Richard Hill

Personal information
- Nationality: British (English)
- Born: 12 February 1986 (age 40) East Midlands, England

Sport
- Sport: Athletics
- Event: middle-distance
- Club: Notts AC UWIC

= Richard Hill (runner) =

British former athlete (born 1986)

Richard Hill (born 12 February 1986) is an English former middle-distance runner who competed in the 800 metres. He ran for Great Britain, Notts AC and UWIC and specialised in the 800 metres.

== Biography ==
On 10 June 2006, Hill won the A-race of the BMC Grand Prix event at Watford in a time of 1:45.10. This time made Hill British No 1 for 2006. The race itself was notable too, because due to second placed Michael Rimmer and third placed Sam Ellis also running good times, British athletes held the top 3 places in the European 800m rankings (for a short while). This was the first time this had occurred in over 20 years.

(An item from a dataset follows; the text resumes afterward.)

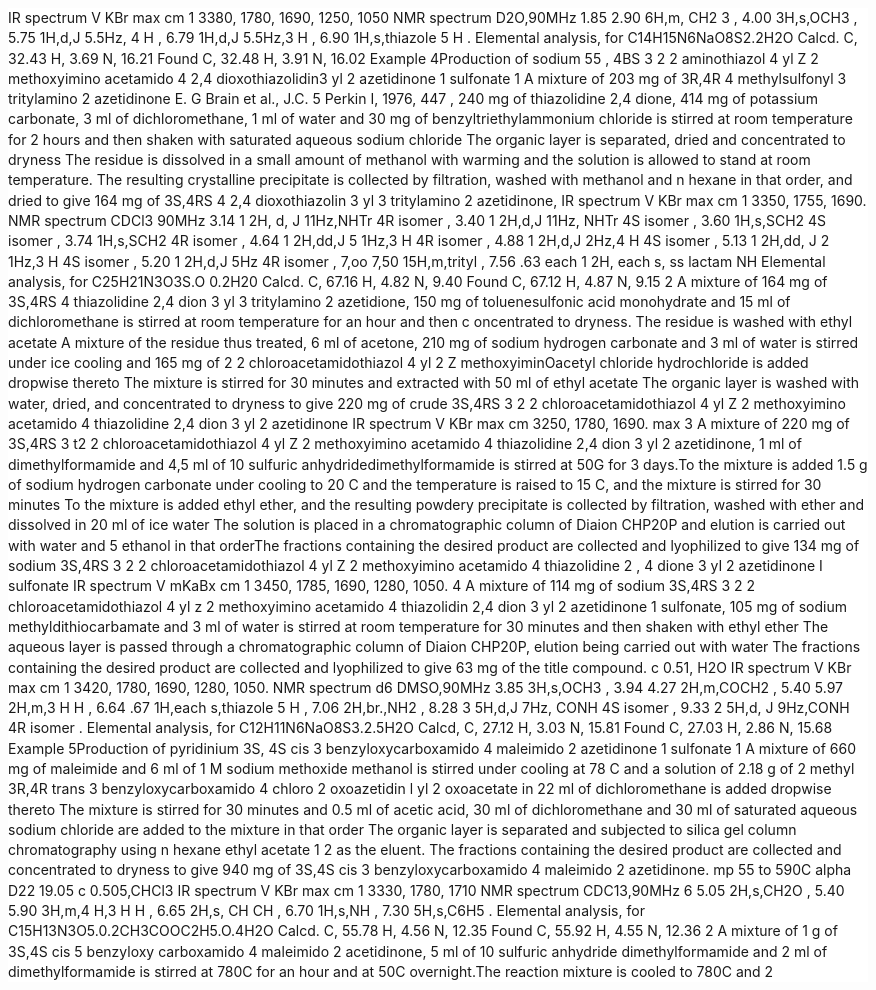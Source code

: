 IR spectrum V KBr max cm 1 3380, 1780, 1690, 1250, 1050 NMR spectrum D2O,90MHz 1.85 2.90 6H,m, CH2 3 , 4.00 3H,s,OCH3 , 5.75 1H,d,J 5.5Hz, 4 H , 6.79 1H,d,J 5.5Hz,3 H , 6.90 1H,s,thiazole 5 H . Elemental analysis, for C14H15N6NaO8S2.2H2O Calcd. C, 32.43 H, 3.69 N, 16.21 Found C, 32.48 H, 3.91 N, 16.02 Example 4Production of sodium 55 , 4BS 3 2 2 aminothiazol 4 yl Z 2 methoxyimino acetamido 4 2,4 dioxothiazolidin3 yl 2 azetidinone 1 sulfonate 1 A mixture of 203 mg of 3R,4R 4 methylsulfonyl 3 tritylamino 2 azetidinone E. G Brain et al., J.C. 5 Perkin I, 1976, 447 , 240 mg of thiazolidine 2,4 dione, 414 mg of potassium carbonate, 3 ml of dichloromethane, 1 ml of water and 30 mg of benzyltriethylammonium chloride is stirred at room temperature for 2 hours and then shaken with saturated aqueous sodium chloride The organic layer is separated, dried and concentrated to dryness The residue is dissolved in a small amount of methanol with warming and the solution is allowed to stand at room temperature. The resulting crystalline precipitate is collected by filtration, washed with methanol and n hexane in that order, and dried to give 164 mg of 3S,4RS 4 2,4 dioxothiazolin 3 yl 3 tritylamino 2 azetidinone, IR spectrum V KBr max cm 1 3350, 1755, 1690. NMR spectrum CDCl3 90MHz 3.14 1 2H, d, J 11Hz,NHTr 4R isomer , 3.40 1 2H,d,J 11Hz, NHTr 4S isomer , 3.60 1H,s,SCH2 4S isomer , 3.74 1H,s,SCH2 4R isomer , 4.64 1 2H,dd,J 5 1Hz,3 H 4R isomer , 4.88 1 2H,d,J 2Hz,4 H 4S isomer , 5.13 1 2H,dd, J 2 1Hz,3 H 4S isomer , 5.20 1 2H,d,J 5Hz 4R isomer , 7,oo 7,50 15H,m,trityl , 7.56 .63 each 1 2H, each s, ss lactam NH Elemental analysis, for C25H21N3O3S.O 0.2H20 Calcd. C, 67.16 H, 4.82 N, 9.40 Found C, 67.12 H, 4.87 N, 9.15 2 A mixture of 164 mg of 3S,4RS 4 thiazolidine 2,4 dion 3 yl 3 tritylamino 2 azetidione, 150 mg of toluenesulfonic acid monohydrate and 15 ml of dichloromethane is stirred at room temperature for an hour and then c oncentrated to dryness. The residue is washed with ethyl acetate A mixture of the residue thus treated, 6 ml of acetone, 210 mg of sodium hydrogen carbonate and 3 ml of water is stirred under ice cooling and 165 mg of 2 2 chloroacetamidothiazol 4 yl 2 Z methoxyiminOacetyl chloride hydrochloride is added dropwise thereto The mixture is stirred for 30 minutes and extracted with 50 ml of ethyl acetate The organic layer is washed with water, dried, and concentrated to dryness to give 220 mg of crude 3S,4RS 3 2 2 chloroacetamidothiazol 4 yl Z 2 methoxyimino acetamido 4 thiazolidine 2,4 dion 3 yl 2 azetidinone IR spectrum V KBr max cm 3250, 1780, 1690. max 3 A mixture of 220 mg of 3S,4RS 3 t2 2 chloroacetamidothiazol 4 yl Z 2 methoxyimino acetamido 4 thiazolidine 2,4 dion 3 yl 2 azetidinone, 1 ml of dimethylformamide and 4,5 ml of 10 sulfuric anhydridedimethylformamide is stirred at 50G for 3 days.To the mixture is added 1.5 g of sodium hydrogen carbonate under cooling to 20 C and the temperature is raised to 15 C, and the mixture is stirred for 30 minutes To the mixture is added ethyl ether, and the resulting powdery precipitate is collected by filtration, washed with ether and dissolved in 20 ml of ice water The solution is placed in a chromatographic column of Diaion CHP20P and elution is carried out with water and 5 ethanol in that orderThe fractions containing the desired product are collected and lyophilized to give 134 mg of sodium 3S,4RS 3 2 2 chloroacetamidothiazol 4 yl Z 2 methoxyimino acetamido 4 thiazolidine 2 , 4 dione 3 yI 2 azetidinone I sulfonate IR spectrum V mKaBx cm 1 3450, 1785, 1690, 1280, 1050. 4 A mixture of 114 mg of sodium 3S,4RS 3 2 2 chloroacetamidothiazol 4 yl z 2 methoxyimino acetamido 4 thiazolidin 2,4 dion 3 yl 2 azetidinone 1 sulfonate, 105 mg of sodium methyldithiocarbamate and 3 ml of water is stirred at room temperature for 30 minutes and then shaken with ethyl ether The aqueous layer is passed through a chromatographic column of Diaion CHP20P, elution being carried out with water The fractions containing the desired product are collected and lyophilized to give 63 mg of the title compound. c 0.51, H2O IR spectrum V KBr max cm 1 3420, 1780, 1690, 1280, 1050. NMR spectrum d6 DMSO,90MHz 3.85 3H,s,OCH3 , 3.94 4.27 2H,m,COCH2 , 5.40 5.97 2H,m,3 H H , 6.64 .67 1H,each s,thiazole 5 H , 7.06 2H,br.,NH2 , 8.28 3 5H,d,J 7Hz, CONH 4S isomer , 9.33 2 5H,d, J 9Hz,CONH 4R isomer . Elemental analysis, for C12H11N6NaO8S3.2.5H2O Calcd, C, 27.12 H, 3.03 N, 15.81 Found C, 27.03 H, 2.86 N, 15.68 Example 5Production of pyridinium 3S, 4S cis 3 benzyloxycarboxamido 4 maleimido 2 azetidinone 1 sulfonate 1 A mixture of 660 mg of maleimide and 6 ml of 1 M sodium methoxide methanol is stirred under cooling at 78 C and a solution of 2.18 g of 2 methyl 3R,4R trans 3 benzyloxycarboxamido 4 chloro 2 oxoazetidin l yl 2 oxoacetate in 22 ml of dichloromethane is added dropwise thereto The mixture is stirred for 30 minutes and 0.5 ml of acetic acid, 30 ml of dichloromethane and 30 ml of saturated aqueous sodium chloride are added to the mixture in that order The organic layer is separated and subjected to silica gel column chromatography using n hexane ethyl acetate 1 2 as the eluent. The fractions containing the desired product are collected and concentrated to dryness to give 940 mg of 3S,4S cis 3 benzyloxycarboxamido 4 maleimido 2 azetidinone. mp 55 to 590C alpha D22 19.05 c 0.505,CHCl3 IR spectrum V KBr max cm 1 3330, 1780, 1710 NMR spectrum CDC13,90MHz 6 5.05 2H,s,CH2O , 5.40 5.90 3H,m,4 H,3 H H , 6.65 2H,s, CH CH , 6.70 1H,s,NH , 7.30 5H,s,C6H5 . Elemental analysis, for C15H13N3O5.0.2CH3COOC2H5.O.4H2O Calcd. C, 55.78 H, 4.56 N, 12.35 Found C, 55.92 H, 4.55 N, 12.36 2 A mixture of 1 g of 3S,4S cis 5 benzyloxy carboxamido 4 maleimido 2 acetidinone, 5 ml of 10 sulfuric anhydride dimethylformamide and 2 ml of dimethylformamide is stirred at 780C for an hour and at 50C overnight.The reaction mixture is cooled to 780C and 2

Hill competed for Great Britain at the European Championships in Gothenburg in 2006 and the following year won the U23 national title and finished second behind Michael Rimmer at the 2007 British Athletics Championships.

In 2008 he won the national indoor title.

He has an elder brother, Craig, who competed at county level in cross country helping pave a successful path for Richard in athletics. Craig also has won the national BCC titles in volleyball and football showing sporting genes run in the family.

Richard, who also had trial spells with Leeds United FC, attributes his success to his PE teacher, parents and older brother.